● Assignment
An exact transcription of every record is needed, leaving out the pictures.

● Provided data
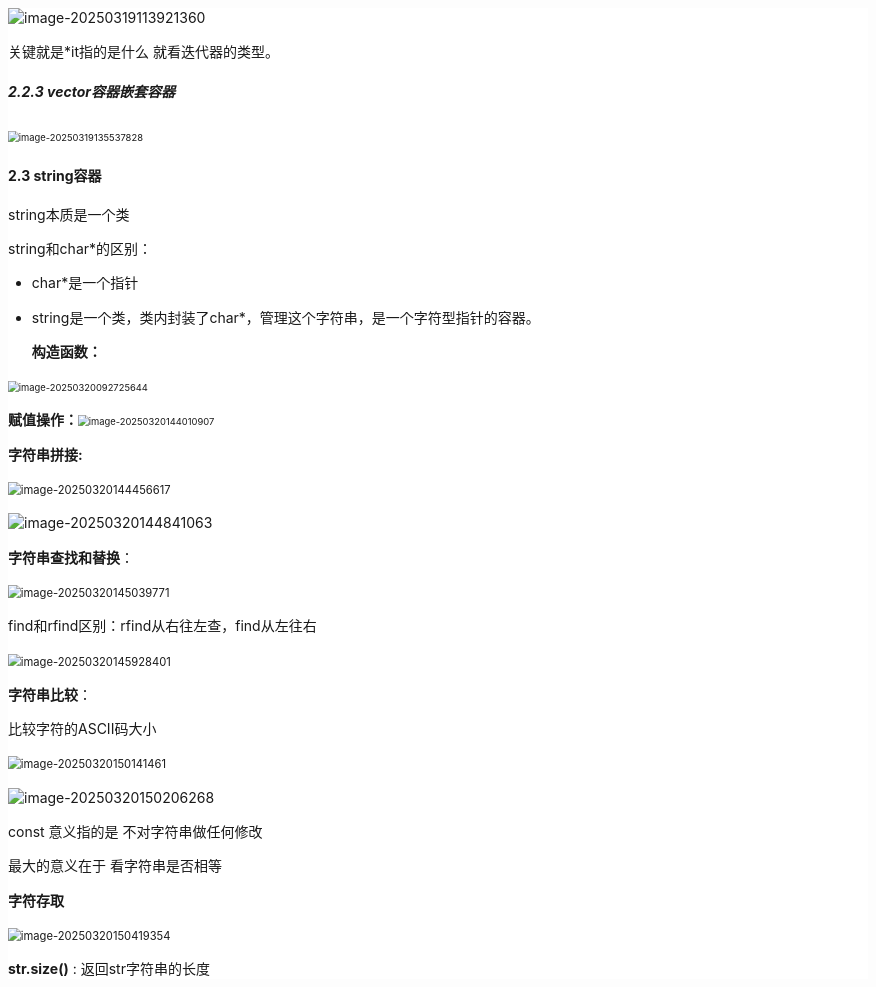 ![image-20250319113921360](./images/image-20250319113921360.png)

关键就是*it指的是什么 就看迭代器的类型。

##### 2.2.3 vector容器嵌套容器

<img src="./images/image-20250319135537828.png" alt="image-20250319135537828" style="zoom:67%;" />

#### 2.3 string容器

string本质是一个类

string和char*的区别：

- char*是一个指针

- string是一个类，类内封装了char*，管理这个字符串，是一个字符型指针的容器。

  **构造函数：**

<img src="./images/image-20250320092725644.png" alt="image-20250320092725644" style="zoom:67%;" />

**赋值操作：**<img src="./images/image-20250320144010907.png" alt="image-20250320144010907" style="zoom:67%;" />

**字符串拼接:**

<img src="./images/image-20250320144456617.png" alt="image-20250320144456617" style="zoom: 80%;"  />

![image-20250320144841063](./images/image-20250320144841063.png)

**字符串查找和替换**：

<img src="./images/image-20250320145039771.png" alt="image-20250320145039771" style="zoom:80%;" />

 find和rfind区别：rfind从右往左查，find从左往右

<img src="./images/image-20250320145928401.png" alt="image-20250320145928401" style="zoom:80%;" />

**字符串比较**：

比较字符的ASCII码大小

<img src="./images/image-20250320150141461.png" alt="image-20250320150141461" style="zoom:80%;" />

![image-20250320150206268](./images/image-20250320150206268.png)

const 意义指的是 不对字符串做任何修改

最大的意义在于 看字符串是否相等

**字符存取**

<img src="./images/image-20250320150419354.png" alt="image-20250320150419354" style="zoom:80%;" />

**str.size()** : 返回str字符串的长度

● Result of this exercise
 ![image-20250319113921360](./images/image-20250319113921360.png)

关键就是*it指的是什么 就看迭代器的类型。

##### 2.2.3 vector容器嵌套容器

<img src="./images/image-20250319135537828.png" alt="image-20250319135537828" style="zoom:67%;" />

#### 2.3 string容器

string本质是一个类

string和char*的区别：

- char*是一个指针

- string是一个类，类内封装了char*，管理这个字符串，是一个字符型指针的容器。

  **构造函数：**

<img src="./images/image-20250320092725644.png" alt="image-20250320092725644" style="zoom:67%;" />

**赋值操作：**<img src="./images/image-20250320144010907.png" alt="image-20250320144010907" style="zoom:67%;" />

**字符串拼接:**

<img src="./images/image-20250320144456617.png" alt="image-20250320144456617" style="zoom: 80%;"  />

![image-20250320144841063](./images/image-20250320144841063.png)

**字符串查找和替换**：

<img src="./images/image-20250320145039771.png" alt="image-20250320145039771" style="zoom:80%;" />

 find和rfind区别：rfind从右往左查，find从左往右

<img src="./images/image-20250320145928401.png" alt="image-20250320145928401" style="zoom:80%;" />

**字符串比较**：

比较字符的ASCII码大小

<img src="./images/image-20250320150141461.png" alt="image-20250320150141461" style="zoom:80%;" />

![image-20250320150206268](./images/image-20250320150206268.png)

const 意义指的是 不对字符串做任何修改

最大的意义在于 看字符串是否相等

**字符存取**

<img src="./images/image-20250320150419354.png" alt="image-20250320150419354" style="zoom:80%;" />

**str.size()** : 返回str字符串的长度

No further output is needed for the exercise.